Johanna Sinisalo (born Aila Johanna Sinisalo; June 22, 1958) is a Finnish science fiction and fantasy writer. Since starting her writing career with science fiction and fantasy short stories, she has become a prominent figure in Finnish literature scene, and in 2022 was awarded the Pro Finlandia Medal, a special decoration of The Order of the Lion of Finland, awarded to artists and authors in recognition of outstanding civilian or military merit. Other than for short stories and novels, Sinisalo has written comics, screenplays for TV and radio, and edited anthologies.

== Personal life ==
Sinisalo was born in Sodankylä, Finland. She majored in literature and drama with side studies in journalism and social psychology, at the University of Tampere. Before becoming a full-time writer, she worked as a copywriter and an executive of an advertising agency. Sinisalo has named the 1967 novel Friday, or, The Other Island by French writer Michel Tournier as a major influence on her career.

==Career==
Sinisalo started her writing career writing science fiction and fantasy short stories. Her first short stories Kilometripylväät and Jäinen kaupunki were published together in the Finnish original anthology Vuosirengas 74 in 1974. She has won several Atorox Awards for her short stories. Her short story Baby Doll was nominated for the Nebula award in 2009.
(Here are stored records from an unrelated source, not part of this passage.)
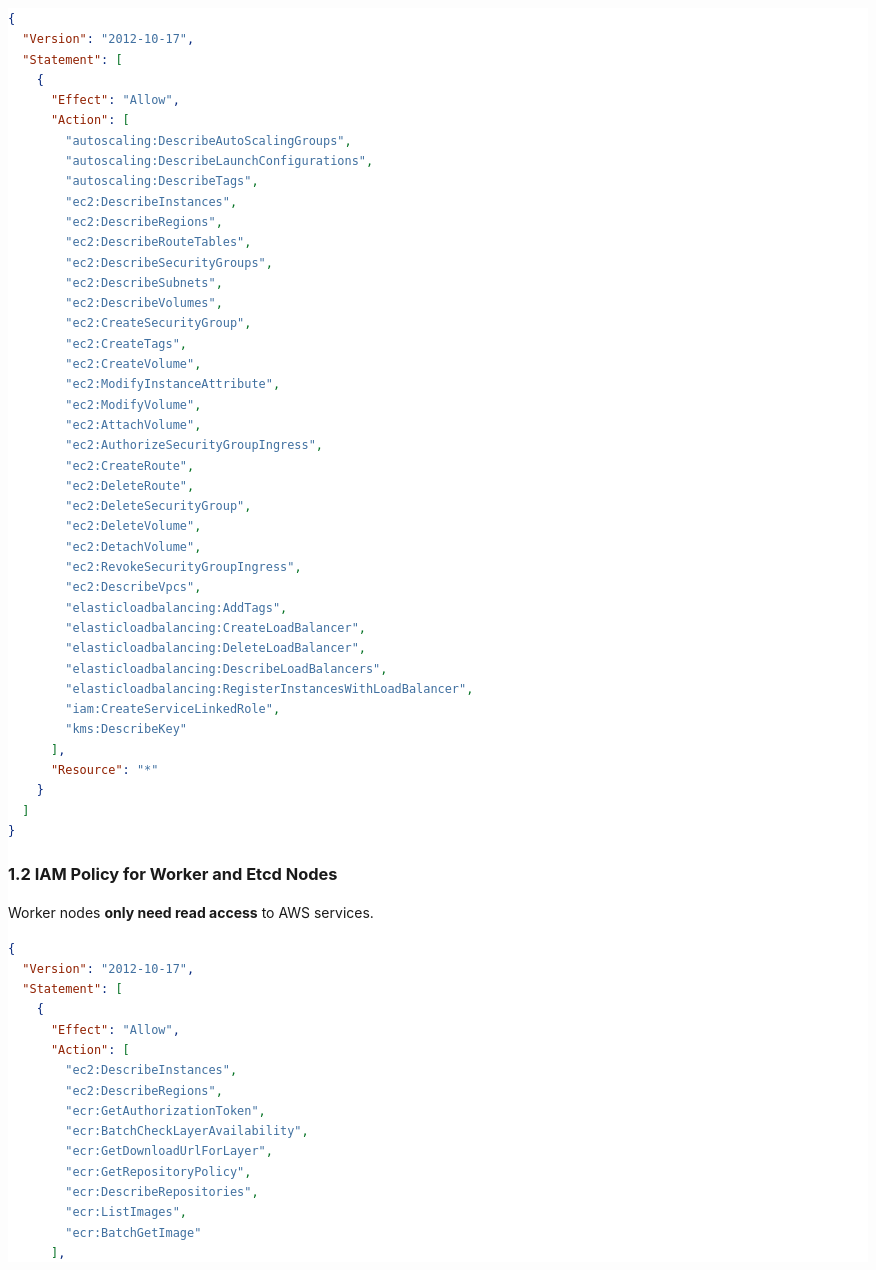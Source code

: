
 ```json
{
  "Version": "2012-10-17",
  "Statement": [
    {
      "Effect": "Allow",
      "Action": [
        "autoscaling:DescribeAutoScalingGroups",
        "autoscaling:DescribeLaunchConfigurations",
        "autoscaling:DescribeTags",
        "ec2:DescribeInstances",
        "ec2:DescribeRegions",
        "ec2:DescribeRouteTables",
        "ec2:DescribeSecurityGroups",
        "ec2:DescribeSubnets",
        "ec2:DescribeVolumes",
        "ec2:CreateSecurityGroup",
        "ec2:CreateTags",
        "ec2:CreateVolume",
        "ec2:ModifyInstanceAttribute",
        "ec2:ModifyVolume",
        "ec2:AttachVolume",
        "ec2:AuthorizeSecurityGroupIngress",
        "ec2:CreateRoute",
        "ec2:DeleteRoute",
        "ec2:DeleteSecurityGroup",
        "ec2:DeleteVolume",
        "ec2:DetachVolume",
        "ec2:RevokeSecurityGroupIngress",
        "ec2:DescribeVpcs",
        "elasticloadbalancing:AddTags",
        "elasticloadbalancing:CreateLoadBalancer",
        "elasticloadbalancing:DeleteLoadBalancer",
        "elasticloadbalancing:DescribeLoadBalancers",
        "elasticloadbalancing:RegisterInstancesWithLoadBalancer",
        "iam:CreateServiceLinkedRole",
        "kms:DescribeKey"
      ],
      "Resource": "*"
    }
  ]
}
```

### 1.2 IAM Policy for Worker and Etcd Nodes
Worker nodes **only need read access** to AWS services.

```json
{
  "Version": "2012-10-17",
  "Statement": [
    {
      "Effect": "Allow",
      "Action": [
        "ec2:DescribeInstances",
        "ec2:DescribeRegions",
        "ecr:GetAuthorizationToken",
        "ecr:BatchCheckLayerAvailability",
        "ecr:GetDownloadUrlForLayer",
        "ecr:GetRepositoryPolicy",
        "ecr:DescribeRepositories",
        "ecr:ListImages",
        "ecr:BatchGetImage"
      ],
```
Sinisalo's first novel, Ennen päivänlaskua ei voi (Not Before Sundown, published in English in 2003) was published in 2000. The book has been translated to several language, and has won the Finlandia Prize, the most prestigious literary award in Finland. The novel also tied the James Tiptree Jr. Award, in 2004. The movie rights to the novel were acquired by Carter Smith in 2006, but the project since fell through and the movie rights have been since been acquired by Tuppence Middleton in 2022.

Since her first novel, Sinisalo has written several novels including Linnunaivot (2008, published in English in 2010 titled Birdbrain), Enkelten verta (2011, published in English in 2014 titled The Blood of the Angels), and Auringon ydin (2013, published in English in 2016 titled The Core of the Sun). Her works have been translated to 20 languages.

Sinisalo has worked as a screenwriter in several Finnish TV and radio productions. She also worked on the screenwriting team of Iron Sky, a 2012 comic-science-fiction. The movie had the biggest budget of any production in Finnish film history at the time of its release.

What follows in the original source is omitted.